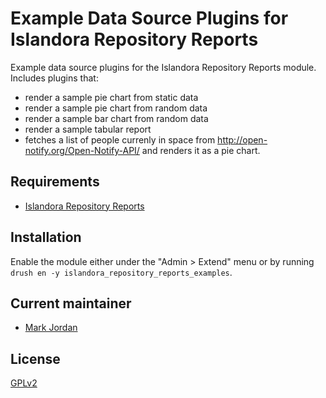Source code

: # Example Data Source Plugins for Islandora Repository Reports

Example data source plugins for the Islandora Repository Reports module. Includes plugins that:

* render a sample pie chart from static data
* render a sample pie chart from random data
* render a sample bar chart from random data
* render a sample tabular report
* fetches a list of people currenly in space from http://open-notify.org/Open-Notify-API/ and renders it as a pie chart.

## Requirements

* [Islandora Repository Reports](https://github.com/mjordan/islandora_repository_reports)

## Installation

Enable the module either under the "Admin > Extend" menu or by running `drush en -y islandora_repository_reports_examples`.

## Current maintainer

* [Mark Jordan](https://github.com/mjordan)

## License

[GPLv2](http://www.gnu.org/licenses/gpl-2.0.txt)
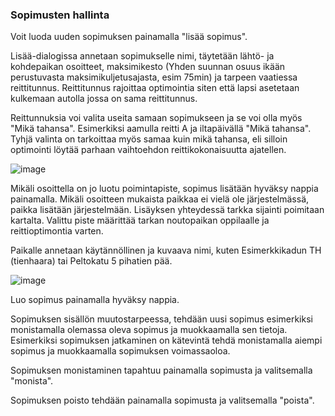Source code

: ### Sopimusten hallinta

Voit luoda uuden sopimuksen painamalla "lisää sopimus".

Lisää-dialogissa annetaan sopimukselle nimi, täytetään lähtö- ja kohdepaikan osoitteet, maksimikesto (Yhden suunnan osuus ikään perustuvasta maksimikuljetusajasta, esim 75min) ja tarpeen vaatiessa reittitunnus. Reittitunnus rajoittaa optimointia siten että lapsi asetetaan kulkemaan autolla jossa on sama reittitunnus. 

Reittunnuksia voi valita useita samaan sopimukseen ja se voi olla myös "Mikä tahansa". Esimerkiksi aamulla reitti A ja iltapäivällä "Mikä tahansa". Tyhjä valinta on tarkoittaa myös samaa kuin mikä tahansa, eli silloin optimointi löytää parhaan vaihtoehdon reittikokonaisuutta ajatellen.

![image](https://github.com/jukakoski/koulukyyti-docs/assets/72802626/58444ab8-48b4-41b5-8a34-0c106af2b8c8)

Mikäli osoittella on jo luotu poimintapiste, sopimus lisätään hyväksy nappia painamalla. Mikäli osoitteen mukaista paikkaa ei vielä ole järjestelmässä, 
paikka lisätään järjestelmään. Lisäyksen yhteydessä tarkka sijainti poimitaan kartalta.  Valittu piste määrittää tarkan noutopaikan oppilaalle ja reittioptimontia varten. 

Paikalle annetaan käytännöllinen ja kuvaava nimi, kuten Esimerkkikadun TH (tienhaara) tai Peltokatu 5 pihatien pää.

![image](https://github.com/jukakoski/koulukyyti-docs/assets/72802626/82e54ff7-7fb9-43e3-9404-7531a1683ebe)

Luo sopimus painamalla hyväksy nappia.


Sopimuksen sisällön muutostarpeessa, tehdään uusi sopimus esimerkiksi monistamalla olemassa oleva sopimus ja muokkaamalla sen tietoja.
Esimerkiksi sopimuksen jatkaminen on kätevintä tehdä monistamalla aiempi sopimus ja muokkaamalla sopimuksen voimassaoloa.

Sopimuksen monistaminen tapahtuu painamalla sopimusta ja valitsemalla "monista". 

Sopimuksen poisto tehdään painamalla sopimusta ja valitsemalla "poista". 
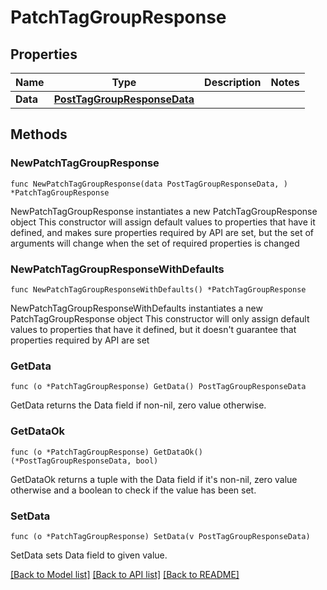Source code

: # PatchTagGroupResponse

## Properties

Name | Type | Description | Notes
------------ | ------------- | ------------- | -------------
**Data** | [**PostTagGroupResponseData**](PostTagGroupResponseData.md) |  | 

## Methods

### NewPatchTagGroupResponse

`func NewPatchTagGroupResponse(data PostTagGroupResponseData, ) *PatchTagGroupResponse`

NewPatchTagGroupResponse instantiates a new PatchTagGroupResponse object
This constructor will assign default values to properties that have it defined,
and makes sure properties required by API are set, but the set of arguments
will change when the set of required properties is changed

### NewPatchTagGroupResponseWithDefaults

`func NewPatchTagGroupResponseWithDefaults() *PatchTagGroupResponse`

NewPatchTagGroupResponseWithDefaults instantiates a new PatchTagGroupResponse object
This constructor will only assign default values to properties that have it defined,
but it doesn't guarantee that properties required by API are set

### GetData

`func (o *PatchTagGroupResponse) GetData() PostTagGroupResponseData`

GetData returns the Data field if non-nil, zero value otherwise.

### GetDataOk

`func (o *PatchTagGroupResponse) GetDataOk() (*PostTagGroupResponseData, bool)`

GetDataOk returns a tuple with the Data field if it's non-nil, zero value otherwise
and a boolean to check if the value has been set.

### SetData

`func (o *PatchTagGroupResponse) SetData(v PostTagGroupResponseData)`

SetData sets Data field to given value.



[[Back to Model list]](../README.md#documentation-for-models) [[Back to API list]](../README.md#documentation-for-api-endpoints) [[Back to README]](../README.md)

---

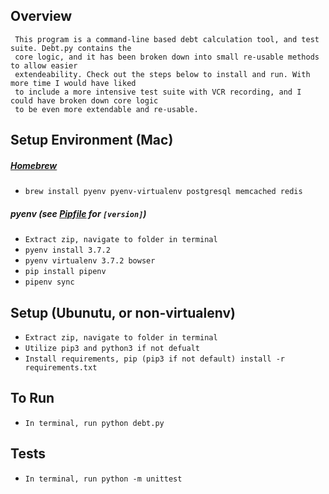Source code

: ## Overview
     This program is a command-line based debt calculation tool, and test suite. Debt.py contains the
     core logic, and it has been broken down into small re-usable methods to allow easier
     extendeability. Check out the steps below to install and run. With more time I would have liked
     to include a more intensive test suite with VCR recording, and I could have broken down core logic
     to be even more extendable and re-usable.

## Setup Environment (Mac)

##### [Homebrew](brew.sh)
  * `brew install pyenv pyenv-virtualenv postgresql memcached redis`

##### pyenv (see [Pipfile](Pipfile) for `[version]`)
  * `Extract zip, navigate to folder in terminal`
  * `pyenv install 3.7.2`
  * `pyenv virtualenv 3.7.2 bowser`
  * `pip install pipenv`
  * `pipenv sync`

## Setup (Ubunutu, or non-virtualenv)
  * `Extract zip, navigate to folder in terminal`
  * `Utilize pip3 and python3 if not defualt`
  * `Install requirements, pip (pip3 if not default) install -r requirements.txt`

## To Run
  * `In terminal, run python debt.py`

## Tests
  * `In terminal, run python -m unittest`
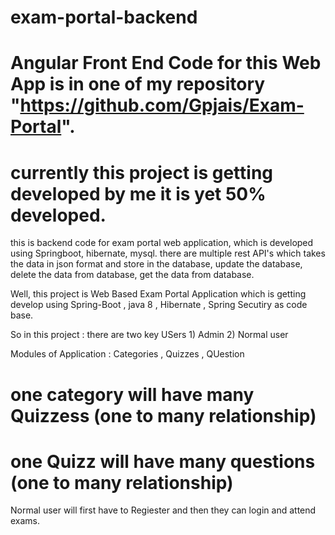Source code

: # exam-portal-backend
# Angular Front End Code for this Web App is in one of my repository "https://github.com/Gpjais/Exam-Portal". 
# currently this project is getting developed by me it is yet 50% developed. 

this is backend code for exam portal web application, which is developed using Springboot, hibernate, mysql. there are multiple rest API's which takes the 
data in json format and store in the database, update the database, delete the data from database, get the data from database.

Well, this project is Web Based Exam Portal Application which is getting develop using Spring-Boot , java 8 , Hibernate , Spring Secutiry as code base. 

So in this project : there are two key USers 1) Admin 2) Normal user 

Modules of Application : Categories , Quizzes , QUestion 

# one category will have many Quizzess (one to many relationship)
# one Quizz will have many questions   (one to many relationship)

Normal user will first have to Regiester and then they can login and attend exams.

--

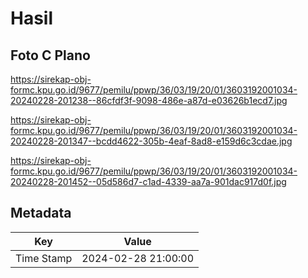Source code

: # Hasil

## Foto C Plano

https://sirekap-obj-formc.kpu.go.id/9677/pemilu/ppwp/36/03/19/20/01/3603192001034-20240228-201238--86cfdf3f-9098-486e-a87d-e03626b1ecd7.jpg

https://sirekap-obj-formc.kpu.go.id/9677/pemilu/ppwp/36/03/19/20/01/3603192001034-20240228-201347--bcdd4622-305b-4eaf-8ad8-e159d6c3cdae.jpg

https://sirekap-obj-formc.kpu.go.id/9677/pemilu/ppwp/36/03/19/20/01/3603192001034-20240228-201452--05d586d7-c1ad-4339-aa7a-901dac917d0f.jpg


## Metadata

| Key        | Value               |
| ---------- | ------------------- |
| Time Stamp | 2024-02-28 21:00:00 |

* **Work item**:
Taking the entries above, print exactly the lines starting at the line with "This constructor will assign" and ending at the line with "[[Back to Model", both included.

* **Completed task**:
This constructor will assign default values to properties that have it defined,
and makes sure properties required by API are set, but the set of arguments
will change when the set of required properties is changed

### NewPatchTagGroupResponseWithDefaults

`func NewPatchTagGroupResponseWithDefaults() *PatchTagGroupResponse`

NewPatchTagGroupResponseWithDefaults instantiates a new PatchTagGroupResponse object
This constructor will only assign default values to properties that have it defined,
but it doesn't guarantee that properties required by API are set

### GetData

`func (o *PatchTagGroupResponse) GetData() PostTagGroupResponseData`

GetData returns the Data field if non-nil, zero value otherwise.

### GetDataOk

`func (o *PatchTagGroupResponse) GetDataOk() (*PostTagGroupResponseData, bool)`

GetDataOk returns a tuple with the Data field if it's non-nil, zero value otherwise
and a boolean to check if the value has been set.

### SetData

`func (o *PatchTagGroupResponse) SetData(v PostTagGroupResponseData)`

SetData sets Data field to given value.



[[Back to Model list]](../README.md#documentation-for-models) [[Back to API list]](../README.md#documentation-for-api-endpoints) [[Back to README]](../README.md)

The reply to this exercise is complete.